I’ve never knowingly used an emoji, not because I’m an old fogey (though in other respects I am) but because I see them in the same way as I’ve always viewed Facebook ‘Likes’ — as a way of enabling people to mime responsiveness with no cognitive effort. (What annoyed me about ‘Likes’ from the beginning was the absence of a ‘Dislikes’ button, which was effectively an attempt to squeeze all human response through the narrow aperture of approval.)
In today’s Financial Times (behind a paywall), John Thornhill has a column that has made me think about emojis, though. It turns out that the Unicode Consortium, a non-profit organisation run by the big tech companies, maintains an “exclusive grip” on what constitutes an Emoji. There are, it seems, good reasons for doing so because Unicode is the means by which different scripts work universally across the Net.

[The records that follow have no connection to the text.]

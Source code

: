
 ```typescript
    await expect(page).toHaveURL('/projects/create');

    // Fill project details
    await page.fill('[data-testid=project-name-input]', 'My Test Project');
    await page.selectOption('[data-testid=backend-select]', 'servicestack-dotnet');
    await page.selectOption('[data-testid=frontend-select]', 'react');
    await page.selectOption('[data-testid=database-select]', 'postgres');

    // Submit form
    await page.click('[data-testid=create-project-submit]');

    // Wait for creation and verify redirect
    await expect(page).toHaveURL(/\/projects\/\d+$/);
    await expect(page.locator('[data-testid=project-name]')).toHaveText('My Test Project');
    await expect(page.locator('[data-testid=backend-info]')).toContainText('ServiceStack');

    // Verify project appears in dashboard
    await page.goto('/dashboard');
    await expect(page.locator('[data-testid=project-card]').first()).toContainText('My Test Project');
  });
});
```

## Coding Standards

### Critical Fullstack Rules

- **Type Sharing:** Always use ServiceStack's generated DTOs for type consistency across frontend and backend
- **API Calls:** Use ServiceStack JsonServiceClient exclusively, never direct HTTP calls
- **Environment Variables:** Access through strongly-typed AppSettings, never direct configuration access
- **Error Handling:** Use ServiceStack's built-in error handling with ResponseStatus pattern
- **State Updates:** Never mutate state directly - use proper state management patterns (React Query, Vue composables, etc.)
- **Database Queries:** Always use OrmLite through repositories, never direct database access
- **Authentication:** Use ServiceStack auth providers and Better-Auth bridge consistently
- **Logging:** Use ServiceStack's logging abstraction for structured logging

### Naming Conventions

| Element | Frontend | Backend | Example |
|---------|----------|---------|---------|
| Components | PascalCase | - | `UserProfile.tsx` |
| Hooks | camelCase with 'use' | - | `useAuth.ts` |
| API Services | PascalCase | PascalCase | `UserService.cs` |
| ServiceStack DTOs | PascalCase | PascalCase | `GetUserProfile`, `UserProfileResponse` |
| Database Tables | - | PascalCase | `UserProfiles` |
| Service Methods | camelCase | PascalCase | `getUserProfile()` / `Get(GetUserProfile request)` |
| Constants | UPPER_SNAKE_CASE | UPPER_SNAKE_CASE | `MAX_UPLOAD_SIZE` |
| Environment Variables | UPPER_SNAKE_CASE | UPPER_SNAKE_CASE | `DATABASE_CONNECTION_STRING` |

But now — according to John — the adoption and use of emojis is the focus of intense corporate lobbying’ civic campaigning and geopolitical bullying. The Russian government, for example, has tried to stop operators using emojis of gay behaviour or approval. And the exponentially-growing use of emojis effectively means that they have become a new de-facto global language — a kind of visual Esperanto.
In which case, asks Keith Winstein, a Stanford CS professor, is it right that its evolution should be overseen by “a bunch of predominately white, predominately male, predominately American techies and coding engineers in California”?